FAQ: Why LinkML
Why should I use LinkML at all?
All data follows some kind of schema or data model, whether it is explicitly articulated, or implicit / in the background. In our experience it is always beneficial to explicitly articulate that schema. This holds true for a range of situations, including:
you have simple tabular data in TSVs or a spreadsheet
you have a highly interlinked relational model
you are working with JSON documents in a document store like MongoDB
you have a knowledge graph in Neo4J
you are working with linked data in RDF
LinkML is designed to be flexible enough to cover all these use cases, allowing for lighweight semantic data dictionaries for tabular data, through rich interlinked schemas for knowledge graphs and triplestores
My data is a simple spreadsheet/TSV, why should I use LinkML?
If your data is a simple CSV then using a framework like LinkML may seem daunting. It may be tempting to include a simple README alongside your TSV describing the column headers. While this is certainly better than not having any data description at all, consider some of the drawbacks:
the README isn’t a computer-digestible representation of your data
you do not have a mechanism for validating the TSV
you lack a computable way of mapping your column headers to a standard data dictionary, vocabulary
LinkML provides an easy way of making your data computable. You can start with a very simple schema, with a single class, and one slot per column in your TSV; for example, for a dataset where the rows represent people:
classes:
Person:
attributes:
id:
name:
email:
age:
occupation:
...
this is already useful as it states which column headers are expected in your data.
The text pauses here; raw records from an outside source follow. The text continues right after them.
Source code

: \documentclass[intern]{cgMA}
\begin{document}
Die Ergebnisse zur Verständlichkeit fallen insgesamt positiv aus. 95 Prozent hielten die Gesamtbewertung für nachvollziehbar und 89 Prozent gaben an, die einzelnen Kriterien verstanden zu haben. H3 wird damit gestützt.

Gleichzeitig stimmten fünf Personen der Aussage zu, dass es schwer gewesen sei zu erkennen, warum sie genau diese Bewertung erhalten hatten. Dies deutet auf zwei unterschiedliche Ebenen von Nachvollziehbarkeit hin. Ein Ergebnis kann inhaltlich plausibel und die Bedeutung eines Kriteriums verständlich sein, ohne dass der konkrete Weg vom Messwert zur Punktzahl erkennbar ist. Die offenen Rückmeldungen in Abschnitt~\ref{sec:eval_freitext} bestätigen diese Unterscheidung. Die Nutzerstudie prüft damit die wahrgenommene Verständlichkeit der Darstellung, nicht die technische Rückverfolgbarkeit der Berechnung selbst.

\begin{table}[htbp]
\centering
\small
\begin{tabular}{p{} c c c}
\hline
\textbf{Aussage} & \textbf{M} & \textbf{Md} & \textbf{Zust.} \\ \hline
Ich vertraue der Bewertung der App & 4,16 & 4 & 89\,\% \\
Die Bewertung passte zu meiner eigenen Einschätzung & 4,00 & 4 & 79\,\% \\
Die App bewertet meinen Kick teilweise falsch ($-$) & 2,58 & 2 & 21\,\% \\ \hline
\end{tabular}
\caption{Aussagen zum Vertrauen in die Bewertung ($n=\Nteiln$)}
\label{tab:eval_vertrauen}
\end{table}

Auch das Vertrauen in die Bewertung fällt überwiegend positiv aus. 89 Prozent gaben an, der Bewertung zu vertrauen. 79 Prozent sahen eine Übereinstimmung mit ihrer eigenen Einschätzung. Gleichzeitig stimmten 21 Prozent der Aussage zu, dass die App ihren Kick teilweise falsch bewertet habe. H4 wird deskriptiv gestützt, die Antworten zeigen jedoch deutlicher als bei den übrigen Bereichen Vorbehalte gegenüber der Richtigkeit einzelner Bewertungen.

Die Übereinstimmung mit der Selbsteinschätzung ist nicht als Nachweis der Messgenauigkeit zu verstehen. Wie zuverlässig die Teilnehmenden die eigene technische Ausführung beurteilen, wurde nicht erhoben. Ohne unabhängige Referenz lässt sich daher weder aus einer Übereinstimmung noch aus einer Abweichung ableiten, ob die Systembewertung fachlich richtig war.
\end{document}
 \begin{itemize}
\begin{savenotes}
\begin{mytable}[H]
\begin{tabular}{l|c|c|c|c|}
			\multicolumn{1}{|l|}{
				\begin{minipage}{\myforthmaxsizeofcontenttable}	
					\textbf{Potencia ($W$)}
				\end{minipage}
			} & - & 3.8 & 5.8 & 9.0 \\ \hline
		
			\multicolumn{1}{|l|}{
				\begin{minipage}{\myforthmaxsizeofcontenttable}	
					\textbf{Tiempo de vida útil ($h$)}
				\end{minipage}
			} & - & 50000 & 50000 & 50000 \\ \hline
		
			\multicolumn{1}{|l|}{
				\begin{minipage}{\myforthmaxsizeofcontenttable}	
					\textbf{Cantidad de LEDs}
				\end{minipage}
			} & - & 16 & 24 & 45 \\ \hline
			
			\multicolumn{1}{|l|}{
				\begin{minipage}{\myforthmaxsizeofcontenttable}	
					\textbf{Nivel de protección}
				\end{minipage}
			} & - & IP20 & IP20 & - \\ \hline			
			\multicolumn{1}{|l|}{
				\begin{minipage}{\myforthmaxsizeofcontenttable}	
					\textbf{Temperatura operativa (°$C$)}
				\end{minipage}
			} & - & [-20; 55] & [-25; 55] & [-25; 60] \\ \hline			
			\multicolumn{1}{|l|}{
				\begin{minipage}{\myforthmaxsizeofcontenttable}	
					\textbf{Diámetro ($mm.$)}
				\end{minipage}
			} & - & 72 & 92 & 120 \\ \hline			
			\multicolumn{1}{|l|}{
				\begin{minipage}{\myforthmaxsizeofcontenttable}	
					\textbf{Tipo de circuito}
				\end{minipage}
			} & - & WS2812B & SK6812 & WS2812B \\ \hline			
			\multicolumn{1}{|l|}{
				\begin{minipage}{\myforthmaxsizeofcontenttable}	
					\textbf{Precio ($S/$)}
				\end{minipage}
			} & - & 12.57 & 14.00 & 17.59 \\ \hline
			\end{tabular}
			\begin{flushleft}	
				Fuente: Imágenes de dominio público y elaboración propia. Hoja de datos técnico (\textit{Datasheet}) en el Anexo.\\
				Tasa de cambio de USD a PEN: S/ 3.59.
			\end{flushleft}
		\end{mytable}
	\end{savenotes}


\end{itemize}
you can later expand that to provide constraints on the values each column:
classes:
Person:
attributes:
id:
identifier: true ## this ensures the id field is unique
name:
email:
pattern: "\\S+@[\\S\\.]+\\S+" ## regular expression
age:
range: integer
minimum_value: 0
maximum_value: 999
occupation_class:
range: job_code ## enumeration
unique_keys:
- description: email is unique
unique_key_slots:
- email
enums:
job_code:
scientific:
technical:
service:
You can also provide textual descriptions and additional metadata on the columns that may be useful for human users
classes:
Person:
attributes:
id:
description: unique identifier
name:
description: the full name of the person
email:
description: the persons email address
age:
description: the age of the person in years
occupation_class:
description: the kind of job the person has
...
If you like, you can provide both linked data IRIs to your schema elements, or mappings to existing systems, for example:
prefixes:
schema: http://schema.org/
foaf: http://xmlns.com/foaf/0.1/
classes:
Person:
attributes:
id:
slot_uri: schema:identifier
name:
slot_uri: schema:name
email:
slot_uri: schema:email
exact_mappings:
- foaf:email
This has a number of advantages:
you make the intended meaning of your columns more transparent and explicit
your TSVs can be automatically translated to JSON-LD and RDF via the LinkML framework
it faciliates automated and semi-automated mapping between your data and other representations
There are a number of proposed frameworks for providing lightweight data dictionaries for your TSVs/spreadsheets:
frictionless table schemas
csvy
csv on the web
One advantage of LinkML is that it is not only for TSVs
Why should I use LinkML over JSON-Schema?
JSON-Schema is a fantastic framework for validating JSON documents. If your primary use case is validating JSON documents then by all means keep using it!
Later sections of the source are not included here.